The recent hearings were not the only instances when these athletes came forward. For some, they had been trying to tell their stories for years; no one, including USA Gymnastics and Michigan State, would listen.

“You pretended to be on my side,” said Jamie Dantzscher, an American gymnast and Olympic medalist of the USA Gymnastics coaches. “But instead of reporting it, you used your power to manipulate me.”

Dantzscher’s accusations faced backlash from not only the USA Gymnastics team coaches, but also individuals in her private life.

“I was attacked on social media,” she said. “People didn’t believe me, even people I thought were my friends. They called me a liar, a whore, and even accused me of making all of this up just to get attention.”

This tendency to not believe women coming forward about sexual assault allows people like Nassar to commit crimes again and again. When claims are overlooked, experiences get trivialized.

During January’s hearings, Judge Rosemarie Aquilina of Michigan listened to every story, often responding to each one individually. These personal, even intimate comments, were deemed “unusual” and “uncommon” by legal experts. But what is the legal protocol when morality has been thrown out the window?

By the end of the hearings, Nassar had pleaded guilty to 10 counts of first-degree criminal sexual assault: seven in Ingham County, Mich., and three counts in Eaton County, Mich. Aquilina has sentenced Nassar up to 175 years in prison. He is currently 54 years old.

“I just signed your death warrant,” Aquilina said to him upon his sentencing.

While the case may be closed, the issue of sexual assault does not end here. This is not just a gymnastics or sports problem. This is happening behind closed doors, in locker rooms, in offices, on numerous levels. Allowing and empowering these women to speak up is just the first step.

What these 150-plus women and girls show, and have been trying to show for years, is that positional power dynamics play a large role in sexual assault. Whether it’s the actress trying to get big roles in a male-dominated Hollywood world, or a young athlete trying to avoid injury, those in power are willing to use it against those who lack it.

It is these disempowered victims that are gaining strength now as they reclaim their stories and bodies.
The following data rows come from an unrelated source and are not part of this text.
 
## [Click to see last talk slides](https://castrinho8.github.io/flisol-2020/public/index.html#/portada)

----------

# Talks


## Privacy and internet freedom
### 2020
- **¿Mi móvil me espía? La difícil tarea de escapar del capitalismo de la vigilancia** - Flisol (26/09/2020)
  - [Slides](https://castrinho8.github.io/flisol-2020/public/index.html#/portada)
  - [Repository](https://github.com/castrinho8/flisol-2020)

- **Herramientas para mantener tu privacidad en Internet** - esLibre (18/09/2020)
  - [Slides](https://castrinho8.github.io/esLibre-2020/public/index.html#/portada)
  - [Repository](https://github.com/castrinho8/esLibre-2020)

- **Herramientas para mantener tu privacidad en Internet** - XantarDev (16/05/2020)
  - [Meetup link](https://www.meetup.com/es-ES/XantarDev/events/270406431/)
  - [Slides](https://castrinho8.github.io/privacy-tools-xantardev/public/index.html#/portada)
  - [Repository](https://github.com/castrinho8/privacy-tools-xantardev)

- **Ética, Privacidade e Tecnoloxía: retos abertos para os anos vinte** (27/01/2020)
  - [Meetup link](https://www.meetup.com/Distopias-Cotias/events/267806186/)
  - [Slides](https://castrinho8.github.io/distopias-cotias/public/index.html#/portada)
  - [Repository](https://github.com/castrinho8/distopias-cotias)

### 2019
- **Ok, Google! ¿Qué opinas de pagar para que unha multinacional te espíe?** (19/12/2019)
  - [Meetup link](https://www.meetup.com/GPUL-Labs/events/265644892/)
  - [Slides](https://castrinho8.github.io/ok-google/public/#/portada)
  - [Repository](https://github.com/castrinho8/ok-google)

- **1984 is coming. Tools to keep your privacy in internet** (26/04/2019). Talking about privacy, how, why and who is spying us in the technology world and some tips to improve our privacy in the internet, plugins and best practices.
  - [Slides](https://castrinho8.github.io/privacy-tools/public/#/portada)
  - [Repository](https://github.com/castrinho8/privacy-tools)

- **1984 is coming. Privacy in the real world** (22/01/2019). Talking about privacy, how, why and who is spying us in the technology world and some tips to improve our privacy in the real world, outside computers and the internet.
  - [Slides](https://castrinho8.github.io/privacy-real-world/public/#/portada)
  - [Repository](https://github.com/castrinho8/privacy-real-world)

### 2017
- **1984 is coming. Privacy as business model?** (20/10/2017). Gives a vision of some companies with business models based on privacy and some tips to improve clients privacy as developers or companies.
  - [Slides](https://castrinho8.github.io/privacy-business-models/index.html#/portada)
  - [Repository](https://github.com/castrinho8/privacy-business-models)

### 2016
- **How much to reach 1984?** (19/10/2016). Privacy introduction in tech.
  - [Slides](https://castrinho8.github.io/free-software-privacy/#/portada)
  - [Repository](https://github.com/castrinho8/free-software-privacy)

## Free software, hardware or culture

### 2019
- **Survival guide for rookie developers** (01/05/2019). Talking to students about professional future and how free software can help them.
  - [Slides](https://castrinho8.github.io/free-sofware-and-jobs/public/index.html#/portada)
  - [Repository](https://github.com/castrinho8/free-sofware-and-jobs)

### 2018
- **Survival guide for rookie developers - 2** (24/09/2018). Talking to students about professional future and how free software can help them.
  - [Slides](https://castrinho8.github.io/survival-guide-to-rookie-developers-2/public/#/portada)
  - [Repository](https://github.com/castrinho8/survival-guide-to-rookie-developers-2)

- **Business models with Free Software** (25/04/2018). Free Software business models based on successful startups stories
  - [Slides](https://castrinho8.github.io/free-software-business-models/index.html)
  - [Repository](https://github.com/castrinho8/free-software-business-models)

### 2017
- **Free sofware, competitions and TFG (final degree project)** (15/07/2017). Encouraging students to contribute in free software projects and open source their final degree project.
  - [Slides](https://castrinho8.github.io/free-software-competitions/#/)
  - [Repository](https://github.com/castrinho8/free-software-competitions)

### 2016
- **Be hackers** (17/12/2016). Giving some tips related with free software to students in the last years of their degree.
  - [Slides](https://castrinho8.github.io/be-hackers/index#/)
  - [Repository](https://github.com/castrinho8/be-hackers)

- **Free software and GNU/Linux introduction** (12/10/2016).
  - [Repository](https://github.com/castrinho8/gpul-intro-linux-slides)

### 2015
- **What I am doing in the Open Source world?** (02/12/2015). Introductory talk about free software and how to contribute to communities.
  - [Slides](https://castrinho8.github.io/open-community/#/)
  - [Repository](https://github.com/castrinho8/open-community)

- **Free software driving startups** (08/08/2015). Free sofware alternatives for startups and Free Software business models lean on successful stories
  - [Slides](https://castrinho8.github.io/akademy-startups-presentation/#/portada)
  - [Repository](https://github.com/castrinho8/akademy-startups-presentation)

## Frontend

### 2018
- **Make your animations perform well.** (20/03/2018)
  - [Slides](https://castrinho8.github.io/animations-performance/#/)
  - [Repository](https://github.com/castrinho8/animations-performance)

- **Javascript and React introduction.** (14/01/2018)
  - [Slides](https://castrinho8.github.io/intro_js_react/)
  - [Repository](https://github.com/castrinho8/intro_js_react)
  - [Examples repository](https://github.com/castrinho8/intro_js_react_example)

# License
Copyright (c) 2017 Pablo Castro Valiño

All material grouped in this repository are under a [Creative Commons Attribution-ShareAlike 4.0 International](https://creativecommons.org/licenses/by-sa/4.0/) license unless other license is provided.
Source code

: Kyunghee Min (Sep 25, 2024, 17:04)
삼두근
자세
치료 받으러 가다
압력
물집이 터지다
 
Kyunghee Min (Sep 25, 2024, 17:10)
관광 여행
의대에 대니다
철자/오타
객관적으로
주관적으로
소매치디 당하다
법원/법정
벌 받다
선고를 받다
But even these instances of unity are overshadowed by life-long impacts of sexual assault.

For some of the athletes, they felt their career goals could not have been achieved without enduring Nassar’s abuse.

“I had a dream to go to the Olympics,” two-time Olympic medalist McKayla Maroney said. “And the things that I had to endure to get there were unnecessary and disgusting.”

Fellow Olympian and medalist Jordyn Wieber echoed Maroney’s sentiment.

“I thought that training for the Olympics would be the hardest thing that I would ever have to do,” Wieber said. “But, in fact, the hardest thing I would ever have to do is process that I am a victim of Larry Nassar.”

How can women be expected to build their careers and find success if they know there are barriers like these along the way? Whether it be in a doctor’s office, newsroom, backstage, or even in their own bed, women are often up against men in power who use it to abuse, and even excuse, discriminatory action.

Yet as sexual assault scars the names of many otherwise respected, even glorified men, men in the workplace are focusing on whether something they’ve done in the past could put their name in the next headline. Owen Cunningham, a director of a San Francisco design firm, spoke to The New York Times regarding his worries about past behavior.

“Was I ever taking advantage of any meager power I had?” Cunningham said. “You start to wonder.”

Some men believe the only way to avoid being accused of anything is to avoid one-on-one interactions with women completely. Instead of simply not abusing their power, they’re following “The Pence rule,” named for Vice President Mike Pence. In 2002, Pence claimed that he never eats alone with a woman other than his wife, Karen.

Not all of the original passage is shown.